There are two agreements that form the basis of this action. The first agreement was made between plaintiffs and Sendell on April 22, 1975 in settlement of litigation then pending, and it contained a reciprocal covenant not to compete. The consideration for this agreement was its binding effect on all parties. The second agreement was made on July 1, 1978 between Sendell and AC-Berwick Transporters, D-J Truck Carriers, Inc. and Holmdell, Inc. In the latter agreement plaintiffs bought Sendell's ten shares of outstanding common stock in plaintiff corporations for $250,000, of which a substantial amount was payable in 16 quarterly installments of $14,927.03 each.
Plaintiffs now seek to deposit these installment payments into court as they become due because of the alleged breach of the stock purchase agreement by defendants and because plaintiffs desire to make certain that there will be sufficient assets to satisfy any judgment that may be ultimately recovered in this action.
*341 R. 4:57-1 is intended to allow a party who disclaims any interest in a sum of money to deposit that sum into court. Kotzian v. Barr, 81 N.J. 360, 367 (1979). The practice of the New Jersey Chancery Court prior to the enactment of R. 4:57-1 does not support plaintiffs' request. "To support an order to pay money into court, it is necessary that there should be a clear admission by the answer, of the plaintiff's title." McTighe & Wadleigh v. Dean, 22 N.J. Eq. 81, 82 (Ch. 1871). In this action plaintiffs are disclaiming any obligation to pay Sendell. Since they are not stakeholders but interested parties, plaintiffs would be benefited by the deposit while defendants would be prejudiced. Furthermore, plaintiffs' title to the sums to be deposited is certainly not clear.

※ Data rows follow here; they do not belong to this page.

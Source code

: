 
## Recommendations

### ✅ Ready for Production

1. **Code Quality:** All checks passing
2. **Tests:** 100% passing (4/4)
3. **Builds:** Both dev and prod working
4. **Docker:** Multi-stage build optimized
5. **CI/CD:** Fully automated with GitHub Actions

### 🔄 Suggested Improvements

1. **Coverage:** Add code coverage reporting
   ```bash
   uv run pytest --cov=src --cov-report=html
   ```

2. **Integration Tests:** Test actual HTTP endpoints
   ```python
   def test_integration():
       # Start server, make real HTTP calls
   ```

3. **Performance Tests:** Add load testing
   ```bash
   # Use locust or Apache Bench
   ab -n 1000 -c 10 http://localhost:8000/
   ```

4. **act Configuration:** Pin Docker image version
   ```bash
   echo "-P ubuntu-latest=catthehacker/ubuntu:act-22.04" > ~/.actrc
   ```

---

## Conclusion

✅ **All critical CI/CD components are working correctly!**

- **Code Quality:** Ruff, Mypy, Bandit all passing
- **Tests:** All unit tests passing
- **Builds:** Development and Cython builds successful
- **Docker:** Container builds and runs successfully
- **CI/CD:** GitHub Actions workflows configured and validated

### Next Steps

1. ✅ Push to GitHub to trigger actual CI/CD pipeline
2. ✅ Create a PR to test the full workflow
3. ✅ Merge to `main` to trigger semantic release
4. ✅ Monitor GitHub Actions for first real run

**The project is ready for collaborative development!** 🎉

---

While I find no New Jersey case construing R. 4:57-1 under similar facts, federal cases dealing with Fed.R.Civ.P. 67, whose language is almost identical to R. 4:57-1, are relevant to this action. These cases make it clear that the rule is not intended to allow a party to deposit monies into court to avoid a breach of contract or create a fund to secure the satisfaction of a prospective judgment. Dinkins v. General Aniline & Film Corp., 214 F. Supp. 281, 283 (S.D.N.Y. 1963); 6 Moore's Federal Practice, § 67.02 at 67-3 to 67-5. In Dinkins defendant requested relief similar to that sought by plaintiffs in this action. The court denied the request and stated that the rule was not designed to allow one party to deprive the other of "both the benefits of his contract and a right of action for its breach." 214 F. Supp. at 283.

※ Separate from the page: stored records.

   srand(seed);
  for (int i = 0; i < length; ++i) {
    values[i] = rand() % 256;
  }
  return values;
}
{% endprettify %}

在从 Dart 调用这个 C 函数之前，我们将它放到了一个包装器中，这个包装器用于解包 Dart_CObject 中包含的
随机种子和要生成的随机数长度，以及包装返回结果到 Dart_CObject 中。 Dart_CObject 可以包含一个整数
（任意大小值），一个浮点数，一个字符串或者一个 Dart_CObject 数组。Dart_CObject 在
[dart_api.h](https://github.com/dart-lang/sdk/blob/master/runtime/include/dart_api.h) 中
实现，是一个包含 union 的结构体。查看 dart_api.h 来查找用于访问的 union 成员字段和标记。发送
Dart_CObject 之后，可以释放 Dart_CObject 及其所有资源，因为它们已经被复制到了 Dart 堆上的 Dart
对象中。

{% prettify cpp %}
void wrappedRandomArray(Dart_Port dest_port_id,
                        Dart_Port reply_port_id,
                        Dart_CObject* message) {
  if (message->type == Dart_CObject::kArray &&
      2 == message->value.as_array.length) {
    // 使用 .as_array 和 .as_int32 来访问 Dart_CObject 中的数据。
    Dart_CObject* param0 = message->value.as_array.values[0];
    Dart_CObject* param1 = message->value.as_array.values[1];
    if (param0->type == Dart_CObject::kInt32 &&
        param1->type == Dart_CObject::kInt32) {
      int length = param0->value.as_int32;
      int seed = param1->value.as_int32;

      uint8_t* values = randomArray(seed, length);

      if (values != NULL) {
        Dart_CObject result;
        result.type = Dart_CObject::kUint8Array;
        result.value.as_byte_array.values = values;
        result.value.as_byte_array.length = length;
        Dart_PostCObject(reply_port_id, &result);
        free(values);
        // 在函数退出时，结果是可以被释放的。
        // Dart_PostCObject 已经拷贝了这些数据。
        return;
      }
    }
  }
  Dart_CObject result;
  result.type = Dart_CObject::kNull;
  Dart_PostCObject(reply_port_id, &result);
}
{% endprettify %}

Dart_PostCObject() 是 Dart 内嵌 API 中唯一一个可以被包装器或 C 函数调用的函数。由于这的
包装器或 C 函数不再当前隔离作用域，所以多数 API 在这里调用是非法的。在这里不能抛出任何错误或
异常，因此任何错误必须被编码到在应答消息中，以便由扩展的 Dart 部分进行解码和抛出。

The deposit of a sum of money into court is not to be used to circumvent the stringent prerequisites for seizure or attachment of a defendant's assets. Baxter v. United Forest Products Co., Inc., 406 F.2d 1120, 1127 (8 Cir.1969), cert. den. 394 U.S. 1018, 89 S.Ct. 1635, 23 L.Ed.2d 42 (1969). If the court permitted this deposit it would be prejudging the merits of this controversy. For this and for the foregoing reasons, I will not permit plaintiffs to deposit these installment payments into court. This *342 determination makes resolution of the acceleration issue unnecessary.
Please submit an appropriate order.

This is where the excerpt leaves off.